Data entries
== Segment start ==
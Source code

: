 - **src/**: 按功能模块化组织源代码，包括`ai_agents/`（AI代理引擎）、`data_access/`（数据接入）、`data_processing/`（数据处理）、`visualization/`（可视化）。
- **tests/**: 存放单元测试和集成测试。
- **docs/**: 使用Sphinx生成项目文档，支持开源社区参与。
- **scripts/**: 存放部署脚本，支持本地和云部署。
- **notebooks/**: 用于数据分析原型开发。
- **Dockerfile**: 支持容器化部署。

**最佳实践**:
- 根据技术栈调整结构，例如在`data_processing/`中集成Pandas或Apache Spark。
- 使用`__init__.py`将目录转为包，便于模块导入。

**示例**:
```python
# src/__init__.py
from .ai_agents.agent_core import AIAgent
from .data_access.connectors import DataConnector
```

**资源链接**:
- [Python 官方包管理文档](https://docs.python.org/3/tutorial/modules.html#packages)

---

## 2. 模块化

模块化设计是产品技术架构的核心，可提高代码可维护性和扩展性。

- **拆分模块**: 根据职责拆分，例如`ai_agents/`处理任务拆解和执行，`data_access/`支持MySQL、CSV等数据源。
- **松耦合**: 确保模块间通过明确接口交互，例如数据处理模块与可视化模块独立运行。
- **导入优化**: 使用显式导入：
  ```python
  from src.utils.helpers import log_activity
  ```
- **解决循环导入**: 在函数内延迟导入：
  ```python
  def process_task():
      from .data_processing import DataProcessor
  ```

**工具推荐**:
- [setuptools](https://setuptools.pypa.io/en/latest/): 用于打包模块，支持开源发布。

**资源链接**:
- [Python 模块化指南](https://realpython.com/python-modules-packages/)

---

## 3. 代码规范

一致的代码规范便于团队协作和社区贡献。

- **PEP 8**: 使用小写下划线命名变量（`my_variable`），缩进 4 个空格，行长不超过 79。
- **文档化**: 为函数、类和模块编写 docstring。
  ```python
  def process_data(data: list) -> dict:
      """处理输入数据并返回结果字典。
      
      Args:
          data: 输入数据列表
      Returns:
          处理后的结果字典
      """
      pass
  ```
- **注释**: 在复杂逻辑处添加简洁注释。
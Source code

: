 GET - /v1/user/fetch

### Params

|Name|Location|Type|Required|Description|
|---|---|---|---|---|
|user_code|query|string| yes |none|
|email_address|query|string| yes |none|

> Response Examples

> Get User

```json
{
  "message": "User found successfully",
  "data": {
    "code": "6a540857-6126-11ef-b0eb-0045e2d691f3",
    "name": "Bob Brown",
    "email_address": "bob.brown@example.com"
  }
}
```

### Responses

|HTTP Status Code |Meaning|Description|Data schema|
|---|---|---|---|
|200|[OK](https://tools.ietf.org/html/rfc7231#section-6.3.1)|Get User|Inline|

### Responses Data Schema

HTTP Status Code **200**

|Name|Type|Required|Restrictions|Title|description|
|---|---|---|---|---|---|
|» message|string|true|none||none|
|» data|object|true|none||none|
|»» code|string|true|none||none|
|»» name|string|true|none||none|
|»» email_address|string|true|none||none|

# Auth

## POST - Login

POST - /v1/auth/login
== Segment end ==
== Segment start ==
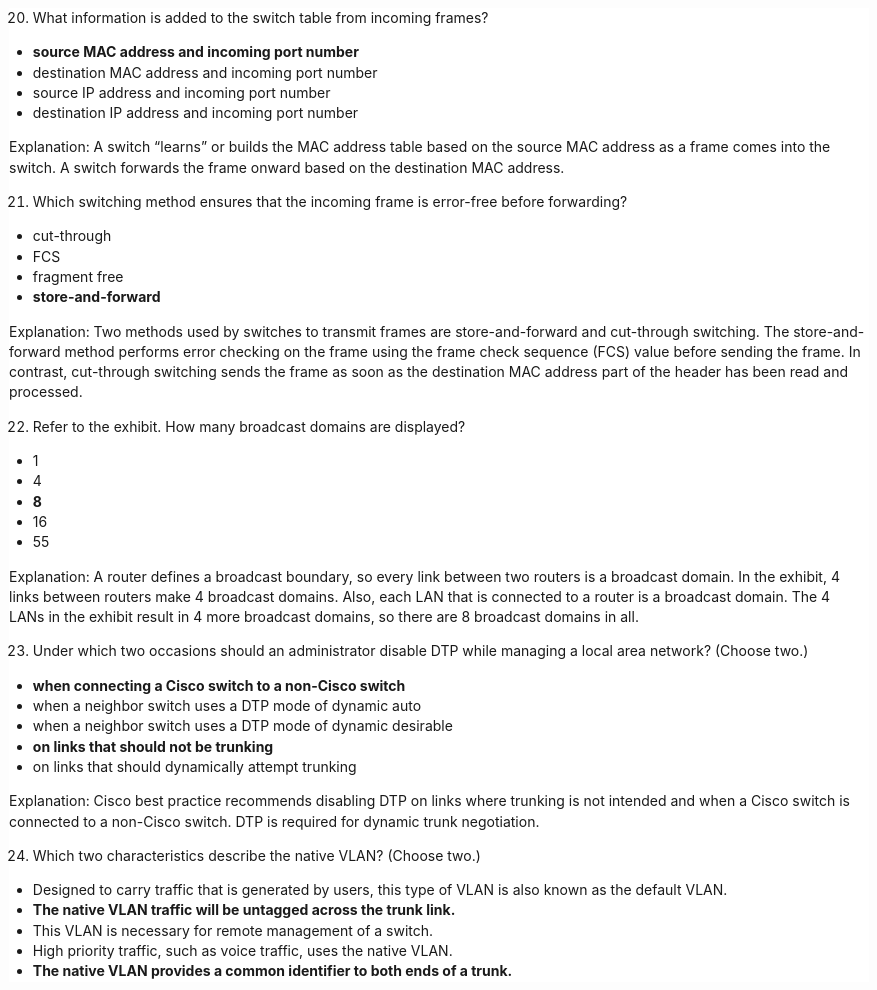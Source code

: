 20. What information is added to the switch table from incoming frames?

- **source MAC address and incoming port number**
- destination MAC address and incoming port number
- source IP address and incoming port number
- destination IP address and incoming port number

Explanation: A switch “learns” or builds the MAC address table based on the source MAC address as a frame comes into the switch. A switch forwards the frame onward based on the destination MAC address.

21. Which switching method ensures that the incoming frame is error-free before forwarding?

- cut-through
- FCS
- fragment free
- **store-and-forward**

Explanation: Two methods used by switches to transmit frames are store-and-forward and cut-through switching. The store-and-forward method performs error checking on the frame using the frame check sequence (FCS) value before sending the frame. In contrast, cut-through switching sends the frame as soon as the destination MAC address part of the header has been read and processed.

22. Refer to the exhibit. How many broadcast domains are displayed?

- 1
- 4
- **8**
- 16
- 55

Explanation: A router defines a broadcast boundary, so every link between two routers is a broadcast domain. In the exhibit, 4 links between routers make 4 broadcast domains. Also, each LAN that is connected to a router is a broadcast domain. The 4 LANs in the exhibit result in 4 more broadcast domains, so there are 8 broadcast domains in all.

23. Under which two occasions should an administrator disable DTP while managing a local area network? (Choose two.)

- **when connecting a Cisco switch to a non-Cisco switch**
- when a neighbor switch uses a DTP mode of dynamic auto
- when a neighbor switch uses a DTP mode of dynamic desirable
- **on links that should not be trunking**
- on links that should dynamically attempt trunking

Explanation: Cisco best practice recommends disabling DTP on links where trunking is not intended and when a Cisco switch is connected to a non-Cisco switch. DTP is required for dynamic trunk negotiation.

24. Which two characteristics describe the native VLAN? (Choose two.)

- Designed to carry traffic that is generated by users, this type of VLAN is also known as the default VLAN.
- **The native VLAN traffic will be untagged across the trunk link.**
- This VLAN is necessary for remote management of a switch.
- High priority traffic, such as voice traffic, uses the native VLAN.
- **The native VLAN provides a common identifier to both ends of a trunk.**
== Segment end ==
== Segment start ==
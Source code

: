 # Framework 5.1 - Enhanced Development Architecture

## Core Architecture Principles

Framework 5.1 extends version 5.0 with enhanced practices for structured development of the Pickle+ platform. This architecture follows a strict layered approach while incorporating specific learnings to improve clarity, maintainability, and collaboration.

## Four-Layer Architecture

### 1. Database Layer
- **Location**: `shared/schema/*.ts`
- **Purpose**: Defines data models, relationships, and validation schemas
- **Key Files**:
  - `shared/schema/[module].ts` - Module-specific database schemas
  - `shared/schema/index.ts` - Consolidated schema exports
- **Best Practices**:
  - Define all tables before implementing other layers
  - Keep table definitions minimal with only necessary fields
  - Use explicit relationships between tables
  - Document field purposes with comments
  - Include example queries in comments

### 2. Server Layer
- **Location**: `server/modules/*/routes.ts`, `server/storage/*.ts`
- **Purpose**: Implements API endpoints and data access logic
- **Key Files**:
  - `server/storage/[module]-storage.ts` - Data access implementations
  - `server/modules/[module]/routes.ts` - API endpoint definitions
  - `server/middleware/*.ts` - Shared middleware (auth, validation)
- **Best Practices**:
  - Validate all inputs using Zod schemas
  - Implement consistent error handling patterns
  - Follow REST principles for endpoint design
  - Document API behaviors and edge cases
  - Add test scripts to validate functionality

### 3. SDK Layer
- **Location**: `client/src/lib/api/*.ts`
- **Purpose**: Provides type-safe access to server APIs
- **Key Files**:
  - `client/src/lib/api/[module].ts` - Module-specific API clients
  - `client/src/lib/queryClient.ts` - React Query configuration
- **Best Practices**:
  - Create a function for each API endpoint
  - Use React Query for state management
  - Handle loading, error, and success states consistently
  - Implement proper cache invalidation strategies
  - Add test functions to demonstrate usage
== Segment end ==
Starting at the line that has "## Four-Layer Architecture" in the records above, restate word for word every line until the one that has "- Define all", and include that one as well.

## Four-Layer Architecture

### 1. Database Layer
- **Location**: `shared/schema/*.ts`
- **Purpose**: Defines data models, relationships, and validation schemas
- **Key Files**:
  - `shared/schema/[module].ts` - Module-specific database schemas
  - `shared/schema/index.ts` - Consolidated schema exports
- **Best Practices**:
  - Define all tables before implementing other layers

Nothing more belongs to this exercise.